European telcos baulk at EU broadband proposals

15 October 2010 |


Several of Europe’s biggest telecoms companies have expressed dissatisfaction with European Union proposals for regulating the next generation of broadband networks.


EU telecoms commissioner Neelie Kroes said last month that Europe’s major operators will continue to be obliged to provide competitors with cut-price access to their infrastructure, dashing hopes that a gentler regime would apply to the roll-out of next-generation fibre networks than that which has dictated access to old copper connections.

With independent bodies like the FTTH Council Europe saying that at least $400 billion will be needed to upgrade the continent’s internet connections to bring them in line with those in Asia’s leading economies, many incumbents are now complaining that they will not be able to afford their share of this bill if compelled to give access to rivals.

France Telecom CEO Stephane Richard said he was “not fully comfortable” with the new regulatory proposals, warning that they would damage the investment case for new fibre. Franco Bernabe, CEO at Telecom Italia, foresaw that Europe’s incumbents would be forced into becoming no more than “dumb pipes” for the traffic of other service providers.

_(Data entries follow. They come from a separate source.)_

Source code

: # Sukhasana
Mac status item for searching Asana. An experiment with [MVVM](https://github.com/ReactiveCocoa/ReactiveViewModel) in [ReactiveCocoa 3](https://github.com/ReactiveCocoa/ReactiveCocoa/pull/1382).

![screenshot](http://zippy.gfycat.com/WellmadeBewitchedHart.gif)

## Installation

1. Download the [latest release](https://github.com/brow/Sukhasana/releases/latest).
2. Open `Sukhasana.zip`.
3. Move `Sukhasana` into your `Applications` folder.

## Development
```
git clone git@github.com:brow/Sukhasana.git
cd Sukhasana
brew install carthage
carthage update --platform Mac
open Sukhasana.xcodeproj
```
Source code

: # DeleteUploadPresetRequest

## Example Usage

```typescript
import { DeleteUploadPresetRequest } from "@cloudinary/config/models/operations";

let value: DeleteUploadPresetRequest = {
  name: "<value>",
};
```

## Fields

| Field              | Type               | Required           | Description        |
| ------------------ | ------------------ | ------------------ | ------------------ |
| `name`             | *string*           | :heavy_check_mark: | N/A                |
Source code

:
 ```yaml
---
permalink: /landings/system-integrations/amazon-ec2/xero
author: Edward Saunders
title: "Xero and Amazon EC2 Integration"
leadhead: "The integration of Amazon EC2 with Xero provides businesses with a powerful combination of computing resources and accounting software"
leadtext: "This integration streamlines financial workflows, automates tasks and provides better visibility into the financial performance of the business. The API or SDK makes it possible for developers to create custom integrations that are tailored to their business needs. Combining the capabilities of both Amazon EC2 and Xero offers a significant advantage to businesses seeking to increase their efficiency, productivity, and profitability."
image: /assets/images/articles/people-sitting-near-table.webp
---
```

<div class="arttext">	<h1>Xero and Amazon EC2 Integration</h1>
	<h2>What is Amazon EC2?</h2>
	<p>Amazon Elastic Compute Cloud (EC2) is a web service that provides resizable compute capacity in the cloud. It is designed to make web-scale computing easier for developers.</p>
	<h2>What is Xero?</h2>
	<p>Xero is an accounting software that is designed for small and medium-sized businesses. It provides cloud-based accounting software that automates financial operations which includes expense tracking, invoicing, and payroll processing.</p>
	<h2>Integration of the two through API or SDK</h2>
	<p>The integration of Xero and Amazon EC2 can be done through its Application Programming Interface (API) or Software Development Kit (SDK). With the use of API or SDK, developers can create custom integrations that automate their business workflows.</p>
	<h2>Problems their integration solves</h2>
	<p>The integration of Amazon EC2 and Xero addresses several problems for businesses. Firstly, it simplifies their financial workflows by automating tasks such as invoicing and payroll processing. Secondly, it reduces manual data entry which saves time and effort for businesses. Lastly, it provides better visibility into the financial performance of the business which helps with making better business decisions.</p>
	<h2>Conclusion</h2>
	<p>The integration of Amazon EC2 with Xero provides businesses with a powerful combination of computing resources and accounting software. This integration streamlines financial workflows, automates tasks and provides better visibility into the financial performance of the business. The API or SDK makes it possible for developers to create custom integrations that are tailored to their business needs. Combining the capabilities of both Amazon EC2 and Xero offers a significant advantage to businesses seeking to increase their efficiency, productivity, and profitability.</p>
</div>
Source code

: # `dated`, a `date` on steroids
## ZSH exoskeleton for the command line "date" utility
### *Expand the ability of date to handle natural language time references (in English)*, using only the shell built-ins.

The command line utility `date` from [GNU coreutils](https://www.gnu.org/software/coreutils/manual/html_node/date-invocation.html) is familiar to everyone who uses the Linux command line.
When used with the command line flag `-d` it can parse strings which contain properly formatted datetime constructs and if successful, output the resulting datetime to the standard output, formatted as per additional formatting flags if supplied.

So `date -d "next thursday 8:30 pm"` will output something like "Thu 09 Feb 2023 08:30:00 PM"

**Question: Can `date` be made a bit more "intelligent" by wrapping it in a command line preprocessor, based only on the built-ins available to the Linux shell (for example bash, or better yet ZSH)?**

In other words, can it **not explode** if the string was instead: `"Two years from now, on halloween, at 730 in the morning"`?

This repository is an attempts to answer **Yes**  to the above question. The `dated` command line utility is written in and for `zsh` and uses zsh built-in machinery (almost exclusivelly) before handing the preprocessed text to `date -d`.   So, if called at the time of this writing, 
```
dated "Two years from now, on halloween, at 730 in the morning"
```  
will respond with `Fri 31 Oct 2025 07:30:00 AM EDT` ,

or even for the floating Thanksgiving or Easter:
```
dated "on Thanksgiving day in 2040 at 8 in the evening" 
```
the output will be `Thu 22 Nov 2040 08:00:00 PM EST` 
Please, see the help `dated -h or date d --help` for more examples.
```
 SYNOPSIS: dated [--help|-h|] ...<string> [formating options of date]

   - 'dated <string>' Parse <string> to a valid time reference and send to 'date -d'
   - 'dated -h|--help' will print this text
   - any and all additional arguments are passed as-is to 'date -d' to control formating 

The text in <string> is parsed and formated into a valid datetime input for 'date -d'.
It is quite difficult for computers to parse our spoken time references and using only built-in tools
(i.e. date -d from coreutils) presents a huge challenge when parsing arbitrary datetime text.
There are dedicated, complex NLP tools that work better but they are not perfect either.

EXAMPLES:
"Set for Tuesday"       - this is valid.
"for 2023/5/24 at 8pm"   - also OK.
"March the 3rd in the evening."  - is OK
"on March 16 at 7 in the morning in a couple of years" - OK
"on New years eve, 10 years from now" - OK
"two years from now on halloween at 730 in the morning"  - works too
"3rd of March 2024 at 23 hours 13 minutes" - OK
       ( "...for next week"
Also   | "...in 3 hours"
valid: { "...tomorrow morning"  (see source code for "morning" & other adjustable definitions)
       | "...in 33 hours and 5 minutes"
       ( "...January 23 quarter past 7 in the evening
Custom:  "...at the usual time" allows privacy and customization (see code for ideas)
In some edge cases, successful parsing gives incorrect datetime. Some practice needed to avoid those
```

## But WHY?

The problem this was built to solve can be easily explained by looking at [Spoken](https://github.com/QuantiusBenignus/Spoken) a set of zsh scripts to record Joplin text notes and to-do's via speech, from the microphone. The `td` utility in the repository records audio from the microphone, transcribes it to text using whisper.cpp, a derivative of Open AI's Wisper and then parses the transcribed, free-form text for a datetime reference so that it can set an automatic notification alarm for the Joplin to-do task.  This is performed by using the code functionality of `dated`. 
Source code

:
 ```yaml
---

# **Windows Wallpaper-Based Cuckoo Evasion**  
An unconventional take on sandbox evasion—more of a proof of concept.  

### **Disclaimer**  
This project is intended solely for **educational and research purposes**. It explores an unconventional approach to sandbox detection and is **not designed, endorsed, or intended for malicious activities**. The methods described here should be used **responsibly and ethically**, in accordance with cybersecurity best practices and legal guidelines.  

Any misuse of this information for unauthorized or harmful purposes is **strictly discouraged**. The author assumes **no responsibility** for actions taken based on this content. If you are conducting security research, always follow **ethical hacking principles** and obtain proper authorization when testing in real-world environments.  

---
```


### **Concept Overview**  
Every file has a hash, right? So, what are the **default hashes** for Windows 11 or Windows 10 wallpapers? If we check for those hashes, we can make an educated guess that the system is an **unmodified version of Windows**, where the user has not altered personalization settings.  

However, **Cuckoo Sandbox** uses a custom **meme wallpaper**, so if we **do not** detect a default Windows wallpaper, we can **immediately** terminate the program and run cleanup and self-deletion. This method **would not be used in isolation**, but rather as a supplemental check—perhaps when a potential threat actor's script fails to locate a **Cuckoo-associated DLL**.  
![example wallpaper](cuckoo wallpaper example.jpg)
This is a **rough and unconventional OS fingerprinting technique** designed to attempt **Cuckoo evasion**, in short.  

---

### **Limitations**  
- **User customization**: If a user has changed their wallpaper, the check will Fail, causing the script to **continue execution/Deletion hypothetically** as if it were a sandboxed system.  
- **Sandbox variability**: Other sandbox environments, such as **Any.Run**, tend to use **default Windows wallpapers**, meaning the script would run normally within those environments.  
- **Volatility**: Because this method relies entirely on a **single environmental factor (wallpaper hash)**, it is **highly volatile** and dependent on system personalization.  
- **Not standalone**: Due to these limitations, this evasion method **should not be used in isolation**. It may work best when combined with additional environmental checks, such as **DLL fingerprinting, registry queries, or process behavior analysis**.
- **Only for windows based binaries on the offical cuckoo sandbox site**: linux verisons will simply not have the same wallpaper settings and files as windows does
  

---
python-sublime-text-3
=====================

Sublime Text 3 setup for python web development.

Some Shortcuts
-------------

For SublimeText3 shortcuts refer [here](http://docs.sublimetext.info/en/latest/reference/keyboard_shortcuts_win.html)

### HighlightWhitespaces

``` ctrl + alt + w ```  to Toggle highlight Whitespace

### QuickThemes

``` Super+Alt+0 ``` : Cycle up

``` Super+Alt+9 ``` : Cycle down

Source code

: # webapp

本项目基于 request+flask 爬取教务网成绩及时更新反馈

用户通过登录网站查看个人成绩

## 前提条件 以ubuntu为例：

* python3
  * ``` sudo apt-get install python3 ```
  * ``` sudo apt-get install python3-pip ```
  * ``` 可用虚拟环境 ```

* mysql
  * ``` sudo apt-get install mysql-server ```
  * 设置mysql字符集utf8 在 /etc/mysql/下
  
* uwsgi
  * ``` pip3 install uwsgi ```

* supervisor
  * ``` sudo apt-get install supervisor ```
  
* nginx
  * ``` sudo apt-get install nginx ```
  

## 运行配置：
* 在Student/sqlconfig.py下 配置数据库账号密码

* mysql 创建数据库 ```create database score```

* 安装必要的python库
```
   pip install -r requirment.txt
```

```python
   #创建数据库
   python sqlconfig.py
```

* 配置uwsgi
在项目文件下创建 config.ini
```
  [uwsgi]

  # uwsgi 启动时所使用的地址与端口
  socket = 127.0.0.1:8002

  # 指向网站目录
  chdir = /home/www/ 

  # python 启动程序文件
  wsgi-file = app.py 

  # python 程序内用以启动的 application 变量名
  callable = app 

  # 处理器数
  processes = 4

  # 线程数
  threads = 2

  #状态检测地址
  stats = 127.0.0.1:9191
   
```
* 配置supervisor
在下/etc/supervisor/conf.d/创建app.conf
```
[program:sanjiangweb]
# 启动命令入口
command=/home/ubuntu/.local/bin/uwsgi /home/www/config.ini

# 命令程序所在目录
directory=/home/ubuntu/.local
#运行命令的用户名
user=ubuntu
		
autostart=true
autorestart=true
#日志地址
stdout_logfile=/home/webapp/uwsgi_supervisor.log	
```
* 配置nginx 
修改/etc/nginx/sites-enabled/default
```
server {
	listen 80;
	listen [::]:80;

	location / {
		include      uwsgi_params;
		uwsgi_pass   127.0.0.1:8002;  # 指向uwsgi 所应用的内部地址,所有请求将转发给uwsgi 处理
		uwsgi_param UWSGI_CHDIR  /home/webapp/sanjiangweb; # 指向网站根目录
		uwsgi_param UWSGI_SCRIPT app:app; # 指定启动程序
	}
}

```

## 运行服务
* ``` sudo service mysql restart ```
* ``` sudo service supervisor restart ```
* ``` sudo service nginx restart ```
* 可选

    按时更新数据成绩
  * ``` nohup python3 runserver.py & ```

“Clearly if regulation goes further than is necessary to protect competition, it can scare off potential investors,” said James Walsh, technology associate at international law firm Eversheds. “The trouble that regulators face with next-generation networks is where to strike the balance between regulating the price that network operators have to offer for wholesale access, and allowing them a fair return on their investment. In cases where incumbent network operators have significant market power, some constraints on pricing need to be put in place to ensure that, ultimately, consumers can obtain reasonable prices for communications services. However, this should not be to such an extent as to stifle technological developments. National regulators within Europe will need to take this into account to ensure that next-generation networks are bankable.”